Task statement:
The answer must match the material word for word, with every line included.

Supplied data:

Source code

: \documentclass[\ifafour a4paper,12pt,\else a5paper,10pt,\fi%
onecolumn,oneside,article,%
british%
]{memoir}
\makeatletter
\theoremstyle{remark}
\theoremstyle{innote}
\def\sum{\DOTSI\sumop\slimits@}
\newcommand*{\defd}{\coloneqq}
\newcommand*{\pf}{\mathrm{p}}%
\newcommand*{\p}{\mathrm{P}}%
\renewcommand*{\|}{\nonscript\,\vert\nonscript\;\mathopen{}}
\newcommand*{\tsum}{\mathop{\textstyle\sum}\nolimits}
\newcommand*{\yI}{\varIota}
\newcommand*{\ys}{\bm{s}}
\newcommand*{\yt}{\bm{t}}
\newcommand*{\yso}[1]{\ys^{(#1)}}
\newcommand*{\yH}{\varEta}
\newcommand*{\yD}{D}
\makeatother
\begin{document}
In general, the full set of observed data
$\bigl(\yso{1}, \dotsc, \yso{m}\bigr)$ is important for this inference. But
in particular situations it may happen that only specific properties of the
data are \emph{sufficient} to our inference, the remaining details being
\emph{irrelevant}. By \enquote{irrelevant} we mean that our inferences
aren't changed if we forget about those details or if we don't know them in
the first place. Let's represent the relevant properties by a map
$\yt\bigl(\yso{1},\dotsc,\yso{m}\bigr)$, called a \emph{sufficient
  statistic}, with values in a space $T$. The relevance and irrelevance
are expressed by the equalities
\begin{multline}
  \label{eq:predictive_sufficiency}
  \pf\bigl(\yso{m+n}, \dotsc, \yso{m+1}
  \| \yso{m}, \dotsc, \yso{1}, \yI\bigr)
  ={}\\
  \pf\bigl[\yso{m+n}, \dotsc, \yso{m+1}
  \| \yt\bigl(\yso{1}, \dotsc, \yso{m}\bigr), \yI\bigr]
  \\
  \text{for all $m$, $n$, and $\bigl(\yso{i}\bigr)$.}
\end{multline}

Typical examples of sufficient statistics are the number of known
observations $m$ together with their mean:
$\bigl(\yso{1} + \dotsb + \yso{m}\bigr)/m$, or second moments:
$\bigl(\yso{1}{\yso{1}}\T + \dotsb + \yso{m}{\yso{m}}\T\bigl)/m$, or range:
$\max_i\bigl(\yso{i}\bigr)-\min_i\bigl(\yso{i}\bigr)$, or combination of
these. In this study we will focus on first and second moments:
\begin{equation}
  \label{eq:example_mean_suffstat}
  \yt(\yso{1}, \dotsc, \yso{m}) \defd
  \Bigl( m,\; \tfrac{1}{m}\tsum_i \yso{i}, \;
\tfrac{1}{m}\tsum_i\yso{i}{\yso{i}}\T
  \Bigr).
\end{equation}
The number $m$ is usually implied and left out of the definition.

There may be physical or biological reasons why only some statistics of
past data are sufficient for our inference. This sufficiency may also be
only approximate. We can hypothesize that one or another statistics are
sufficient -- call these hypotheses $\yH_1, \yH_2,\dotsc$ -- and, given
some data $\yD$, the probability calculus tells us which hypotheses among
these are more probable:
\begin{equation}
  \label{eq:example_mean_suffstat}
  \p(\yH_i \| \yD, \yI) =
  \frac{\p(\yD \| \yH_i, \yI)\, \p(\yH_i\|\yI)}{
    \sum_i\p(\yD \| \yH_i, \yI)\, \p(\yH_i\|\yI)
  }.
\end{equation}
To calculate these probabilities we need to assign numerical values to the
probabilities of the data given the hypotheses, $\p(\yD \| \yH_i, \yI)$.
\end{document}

Reply to the exercise:
Source code

: \documentclass[\ifafour a4paper,12pt,\else a5paper,10pt,\fi%
onecolumn,oneside,article,%
british%
]{memoir}
\makeatletter
\theoremstyle{remark}
\theoremstyle{innote}
\def\sum{\DOTSI\sumop\slimits@}
\newcommand*{\defd}{\coloneqq}
\newcommand*{\pf}{\mathrm{p}}%
\newcommand*{\p}{\mathrm{P}}%
\renewcommand*{\|}{\nonscript\,\vert\nonscript\;\mathopen{}}
\newcommand*{\tsum}{\mathop{\textstyle\sum}\nolimits}
\newcommand*{\yI}{\varIota}
\newcommand*{\ys}{\bm{s}}
\newcommand*{\yt}{\bm{t}}
\newcommand*{\yso}[1]{\ys^{(#1)}}
\newcommand*{\yH}{\varEta}
\newcommand*{\yD}{D}
\makeatother
\begin{document}
In general, the full set of observed data
$\bigl(\yso{1}, \dotsc, \yso{m}\bigr)$ is important for this inference. But
in particular situations it may happen that only specific properties of the
data are \emph{sufficient} to our inference, the remaining details being
\emph{irrelevant}. By \enquote{irrelevant} we mean that our inferences
aren't changed if we forget about those details or if we don't know them in
the first place. Let's represent the relevant properties by a map
$\yt\bigl(\yso{1},\dotsc,\yso{m}\bigr)$, called a \emph{sufficient
  statistic}, with values in a space $T$. The relevance and irrelevance
are expressed by the equalities
\begin{multline}
  \label{eq:predictive_sufficiency}
  \pf\bigl(\yso{m+n}, \dotsc, \yso{m+1}
  \| \yso{m}, \dotsc, \yso{1}, \yI\bigr)
  ={}\\
  \pf\bigl[\yso{m+n}, \dotsc, \yso{m+1}
  \| \yt\bigl(\yso{1}, \dotsc, \yso{m}\bigr), \yI\bigr]
  \\
  \text{for all $m$, $n$, and $\bigl(\yso{i}\bigr)$.}
\end{multline}

Typical examples of sufficient statistics are the number of known
observations $m$ together with their mean:
$\bigl(\yso{1} + \dotsb + \yso{m}\bigr)/m$, or second moments:
$\bigl(\yso{1}{\yso{1}}\T + \dotsb + \yso{m}{\yso{m}}\T\bigl)/m$, or range:
$\max_i\bigl(\yso{i}\bigr)-\min_i\bigl(\yso{i}\bigr)$, or combination of
these. In this study we will focus on first and second moments:
\begin{equation}
  \label{eq:example_mean_suffstat}
  \yt(\yso{1}, \dotsc, \yso{m}) \defd
  \Bigl( m,\; \tfrac{1}{m}\tsum_i \yso{i}, \;
\tfrac{1}{m}\tsum_i\yso{i}{\yso{i}}\T
  \Bigr).
\end{equation}
The number $m$ is usually implied and left out of the definition.

There may be physical or biological reasons why only some statistics of
past data are sufficient for our inference. This sufficiency may also be
only approximate. We can hypothesize that one or another statistics are
sufficient -- call these hypotheses $\yH_1, \yH_2,\dotsc$ -- and, given
some data $\yD$, the probability calculus tells us which hypotheses among
these are more probable:
\begin{equation}
  \label{eq:example_mean_suffstat}
  \p(\yH_i \| \yD, \yI) =
  \frac{\p(\yD \| \yH_i, \yI)\, \p(\yH_i\|\yI)}{
    \sum_i\p(\yD \| \yH_i, \yI)\, \p(\yH_i\|\yI)
  }.
\end{equation}
To calculate these probabilities we need to assign numerical values to the
probabilities of the data given the hypotheses, $\p(\yD \| \yH_i, \yI)$.
\end{document}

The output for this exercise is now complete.